I would like to see the end of the royal prerogative on war and the establishment of a constitutional convention that votes on war are not subject to party whipping. I know that some Members might dismiss that suggestion, but it is a serious one and I urge hon. Members to consider it carefully. Of course informal whipping would have taken place anyway, but it would have been different. Taking away the formal obligation to vote according to the party line would have pushed more hon. Members to look at the evidence for themselves and vote accordingly. It would have given their constituents more power and leverage and put more responsibility on the shoulders of each Member. Scrutiny would not have been dulled by loyalty in the same way.
Like the issues of capital punishment and abortion, committing troops to war is a matter of conscience, and MPs should be, at least formally, free from the heavy hand of the Whips. This principle is relevant now as we grapple with the terrible situation that is unfolding in Syria. Members should demand not just a vote on whether we arm the rebels but a genuinely free vote. If Iraq teaches us one thing, it is that if MPs are to vote on grave matters of conflict, for that vote to be meaningful it must be the view of their own conscience, not their party’s line. As individual constituency MPs, many of us have constituents who have died in Iraq—who have lost relatives there. It is no answer to them to say that on a serious matter like this we did not challenge the case and satisfy ourselves that war was justified and unavoidable.

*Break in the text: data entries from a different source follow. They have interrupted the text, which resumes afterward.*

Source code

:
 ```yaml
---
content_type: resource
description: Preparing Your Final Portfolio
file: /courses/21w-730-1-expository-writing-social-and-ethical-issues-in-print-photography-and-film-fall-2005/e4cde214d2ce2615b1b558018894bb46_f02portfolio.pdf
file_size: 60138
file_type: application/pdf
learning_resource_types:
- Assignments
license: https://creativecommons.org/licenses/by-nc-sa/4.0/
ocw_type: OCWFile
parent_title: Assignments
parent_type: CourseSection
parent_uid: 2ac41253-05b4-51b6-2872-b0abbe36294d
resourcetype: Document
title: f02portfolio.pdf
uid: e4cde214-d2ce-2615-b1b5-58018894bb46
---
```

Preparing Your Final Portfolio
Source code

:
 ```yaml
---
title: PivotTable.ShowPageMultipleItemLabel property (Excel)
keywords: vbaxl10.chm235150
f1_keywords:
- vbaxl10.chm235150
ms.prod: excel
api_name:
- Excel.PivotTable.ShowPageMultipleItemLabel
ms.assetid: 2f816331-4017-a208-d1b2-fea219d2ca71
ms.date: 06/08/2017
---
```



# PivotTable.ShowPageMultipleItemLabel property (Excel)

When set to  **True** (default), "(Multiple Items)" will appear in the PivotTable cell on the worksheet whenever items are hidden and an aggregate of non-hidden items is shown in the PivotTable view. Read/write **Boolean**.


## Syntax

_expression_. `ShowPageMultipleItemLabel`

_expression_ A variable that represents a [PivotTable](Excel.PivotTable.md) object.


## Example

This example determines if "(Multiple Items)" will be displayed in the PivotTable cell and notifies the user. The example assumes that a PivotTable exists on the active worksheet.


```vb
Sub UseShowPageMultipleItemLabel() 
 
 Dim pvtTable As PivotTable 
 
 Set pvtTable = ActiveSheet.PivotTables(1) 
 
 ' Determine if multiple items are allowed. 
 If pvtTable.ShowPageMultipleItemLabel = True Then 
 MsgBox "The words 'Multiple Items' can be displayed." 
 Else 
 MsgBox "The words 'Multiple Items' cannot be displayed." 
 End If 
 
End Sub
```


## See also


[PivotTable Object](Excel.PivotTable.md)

In future, when we are faced with a decision about whether to go to war, we simply cannot have a situation where the Government of the day tell the story and we take what they say on trust. MPs have to do the work themselves. In any future vote, we and our successors must establish, to our own satisfaction and on evidence that we have seen and heard ourselves, that the case for war has been made. Three lines on a Whips sheet are not enough.